ASSIGNMENT = Go through the material line by line and copy each one with the word "newcommand".

INFORMATION GIVEN =

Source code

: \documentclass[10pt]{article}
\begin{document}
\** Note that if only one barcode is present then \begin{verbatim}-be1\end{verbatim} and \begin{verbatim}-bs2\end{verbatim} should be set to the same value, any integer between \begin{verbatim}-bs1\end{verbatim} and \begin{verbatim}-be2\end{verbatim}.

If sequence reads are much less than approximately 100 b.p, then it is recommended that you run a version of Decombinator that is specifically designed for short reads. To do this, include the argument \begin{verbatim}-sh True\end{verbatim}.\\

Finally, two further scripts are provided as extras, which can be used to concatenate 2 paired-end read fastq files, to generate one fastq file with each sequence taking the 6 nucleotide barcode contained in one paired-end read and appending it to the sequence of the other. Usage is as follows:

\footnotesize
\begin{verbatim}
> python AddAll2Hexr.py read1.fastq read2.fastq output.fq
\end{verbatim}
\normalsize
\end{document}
* * *
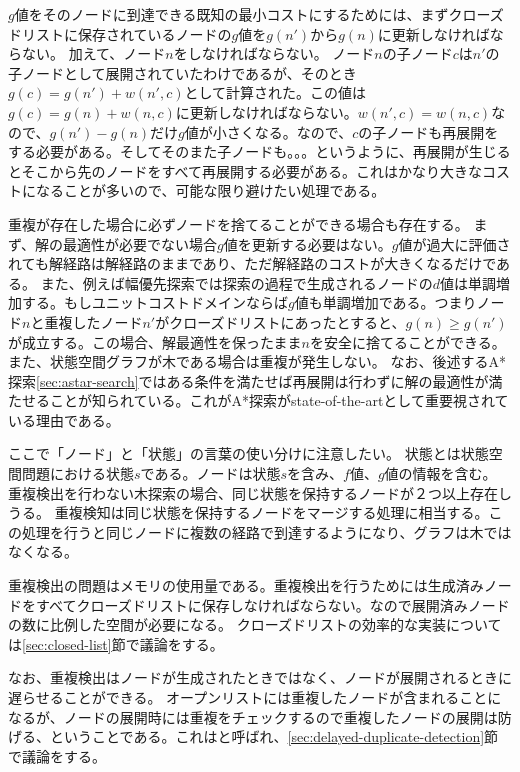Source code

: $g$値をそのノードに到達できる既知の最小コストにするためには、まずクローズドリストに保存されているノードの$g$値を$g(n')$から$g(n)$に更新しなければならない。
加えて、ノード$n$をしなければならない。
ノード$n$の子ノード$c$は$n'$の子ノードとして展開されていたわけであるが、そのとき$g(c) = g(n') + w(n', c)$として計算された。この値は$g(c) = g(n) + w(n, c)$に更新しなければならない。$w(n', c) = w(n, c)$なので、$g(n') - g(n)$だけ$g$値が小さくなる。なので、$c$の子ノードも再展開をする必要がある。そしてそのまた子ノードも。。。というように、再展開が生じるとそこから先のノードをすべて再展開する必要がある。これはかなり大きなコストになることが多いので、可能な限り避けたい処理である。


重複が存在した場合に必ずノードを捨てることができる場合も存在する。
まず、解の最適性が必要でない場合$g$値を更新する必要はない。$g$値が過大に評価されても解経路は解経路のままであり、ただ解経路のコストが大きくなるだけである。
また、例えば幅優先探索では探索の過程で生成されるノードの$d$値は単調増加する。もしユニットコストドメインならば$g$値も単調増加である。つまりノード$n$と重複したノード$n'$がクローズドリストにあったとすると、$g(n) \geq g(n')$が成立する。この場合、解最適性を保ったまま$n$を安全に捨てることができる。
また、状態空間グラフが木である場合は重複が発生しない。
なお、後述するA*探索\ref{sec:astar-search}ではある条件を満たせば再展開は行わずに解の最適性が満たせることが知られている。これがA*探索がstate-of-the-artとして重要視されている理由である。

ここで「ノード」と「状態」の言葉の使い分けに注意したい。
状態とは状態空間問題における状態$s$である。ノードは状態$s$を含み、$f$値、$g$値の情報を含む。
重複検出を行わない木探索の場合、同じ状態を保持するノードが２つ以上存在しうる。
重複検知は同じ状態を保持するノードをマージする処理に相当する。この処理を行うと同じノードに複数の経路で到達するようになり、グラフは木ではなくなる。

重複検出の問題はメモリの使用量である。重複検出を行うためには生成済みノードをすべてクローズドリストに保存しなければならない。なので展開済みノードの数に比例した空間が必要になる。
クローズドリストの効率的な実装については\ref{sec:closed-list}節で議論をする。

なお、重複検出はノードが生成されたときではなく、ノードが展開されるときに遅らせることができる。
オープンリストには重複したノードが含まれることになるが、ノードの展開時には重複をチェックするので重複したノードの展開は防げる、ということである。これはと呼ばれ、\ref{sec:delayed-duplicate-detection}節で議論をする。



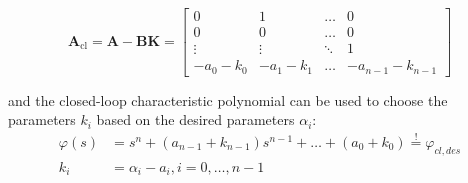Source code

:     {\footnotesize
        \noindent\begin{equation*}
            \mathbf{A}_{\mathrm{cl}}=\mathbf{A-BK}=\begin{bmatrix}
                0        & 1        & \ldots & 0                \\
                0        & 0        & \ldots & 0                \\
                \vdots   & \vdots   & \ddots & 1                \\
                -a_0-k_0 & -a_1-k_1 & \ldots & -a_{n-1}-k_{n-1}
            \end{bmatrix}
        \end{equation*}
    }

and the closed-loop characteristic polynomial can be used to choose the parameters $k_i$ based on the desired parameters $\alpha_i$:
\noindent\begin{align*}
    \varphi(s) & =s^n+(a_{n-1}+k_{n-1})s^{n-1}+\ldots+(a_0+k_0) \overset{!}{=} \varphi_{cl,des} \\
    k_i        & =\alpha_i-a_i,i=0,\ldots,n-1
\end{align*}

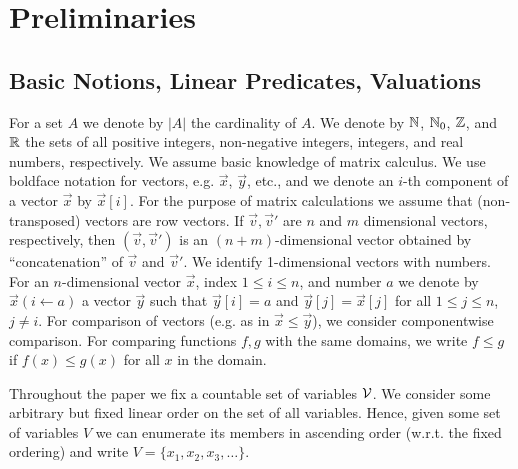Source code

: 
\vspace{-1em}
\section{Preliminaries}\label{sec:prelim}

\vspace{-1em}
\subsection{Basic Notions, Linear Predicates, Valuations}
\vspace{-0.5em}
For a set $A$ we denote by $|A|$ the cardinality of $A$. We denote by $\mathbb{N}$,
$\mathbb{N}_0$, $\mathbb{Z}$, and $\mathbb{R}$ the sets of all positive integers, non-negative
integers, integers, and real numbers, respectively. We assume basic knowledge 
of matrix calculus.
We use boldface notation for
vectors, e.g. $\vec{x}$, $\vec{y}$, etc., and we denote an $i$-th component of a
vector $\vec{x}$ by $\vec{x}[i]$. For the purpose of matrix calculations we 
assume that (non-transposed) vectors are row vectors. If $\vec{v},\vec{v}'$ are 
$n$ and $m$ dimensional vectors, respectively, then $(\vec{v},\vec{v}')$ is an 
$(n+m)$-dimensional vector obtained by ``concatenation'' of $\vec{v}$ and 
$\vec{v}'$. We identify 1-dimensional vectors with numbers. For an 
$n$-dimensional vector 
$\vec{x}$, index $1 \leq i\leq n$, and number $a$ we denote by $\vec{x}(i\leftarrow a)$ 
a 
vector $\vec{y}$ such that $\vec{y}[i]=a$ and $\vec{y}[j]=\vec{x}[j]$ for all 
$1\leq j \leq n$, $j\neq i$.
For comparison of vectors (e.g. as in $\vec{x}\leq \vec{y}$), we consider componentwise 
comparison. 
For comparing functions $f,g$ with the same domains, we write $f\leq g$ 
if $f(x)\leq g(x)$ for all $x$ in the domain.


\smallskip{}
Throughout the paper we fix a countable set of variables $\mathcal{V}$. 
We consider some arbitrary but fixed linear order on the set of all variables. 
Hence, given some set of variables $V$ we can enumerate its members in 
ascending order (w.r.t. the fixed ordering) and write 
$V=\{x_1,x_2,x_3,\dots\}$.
* * *
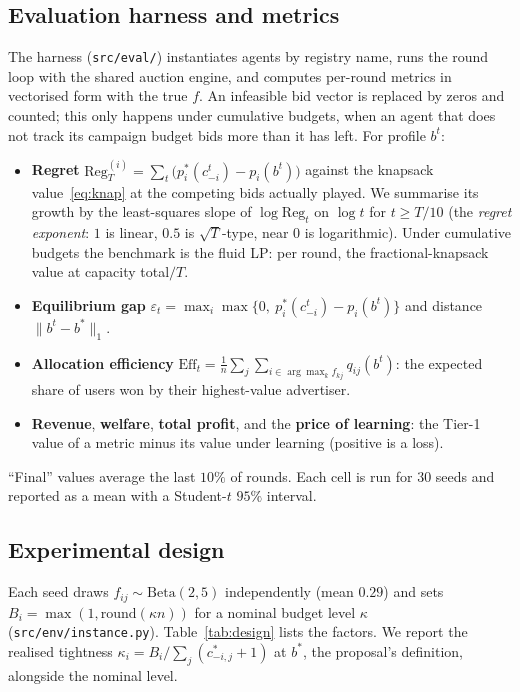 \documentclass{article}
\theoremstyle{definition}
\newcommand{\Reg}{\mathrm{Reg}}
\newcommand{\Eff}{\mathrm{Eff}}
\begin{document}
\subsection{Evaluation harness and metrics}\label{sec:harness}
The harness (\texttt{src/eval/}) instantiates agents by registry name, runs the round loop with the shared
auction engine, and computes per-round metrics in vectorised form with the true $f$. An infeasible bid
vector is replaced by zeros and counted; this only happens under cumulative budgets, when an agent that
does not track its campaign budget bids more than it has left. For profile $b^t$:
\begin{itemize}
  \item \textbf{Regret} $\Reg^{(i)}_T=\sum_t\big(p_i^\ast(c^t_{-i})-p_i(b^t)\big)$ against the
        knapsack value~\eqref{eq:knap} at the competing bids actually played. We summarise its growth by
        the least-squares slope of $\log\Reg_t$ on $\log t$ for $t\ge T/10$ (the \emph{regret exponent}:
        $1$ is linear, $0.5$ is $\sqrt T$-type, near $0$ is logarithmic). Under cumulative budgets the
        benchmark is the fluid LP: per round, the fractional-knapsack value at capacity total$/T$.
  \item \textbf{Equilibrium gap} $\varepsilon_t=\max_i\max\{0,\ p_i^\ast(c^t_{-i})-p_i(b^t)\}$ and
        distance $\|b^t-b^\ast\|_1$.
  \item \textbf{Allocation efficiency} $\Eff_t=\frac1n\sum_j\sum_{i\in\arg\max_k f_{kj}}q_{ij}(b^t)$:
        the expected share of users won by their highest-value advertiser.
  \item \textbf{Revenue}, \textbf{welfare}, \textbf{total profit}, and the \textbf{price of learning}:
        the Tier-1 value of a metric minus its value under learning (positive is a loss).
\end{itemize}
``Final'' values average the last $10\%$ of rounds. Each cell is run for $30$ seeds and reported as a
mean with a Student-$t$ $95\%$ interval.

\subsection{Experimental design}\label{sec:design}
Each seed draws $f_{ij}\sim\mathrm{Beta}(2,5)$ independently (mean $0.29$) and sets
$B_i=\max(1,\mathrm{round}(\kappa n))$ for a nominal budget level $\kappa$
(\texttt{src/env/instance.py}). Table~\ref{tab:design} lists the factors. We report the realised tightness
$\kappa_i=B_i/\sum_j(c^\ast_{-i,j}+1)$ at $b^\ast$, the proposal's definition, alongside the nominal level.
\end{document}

EXERCISE RESPONSE =
\newcommand{\Reg}{\mathrm{Reg}}
\newcommand{\Eff}{\mathrm{Eff}}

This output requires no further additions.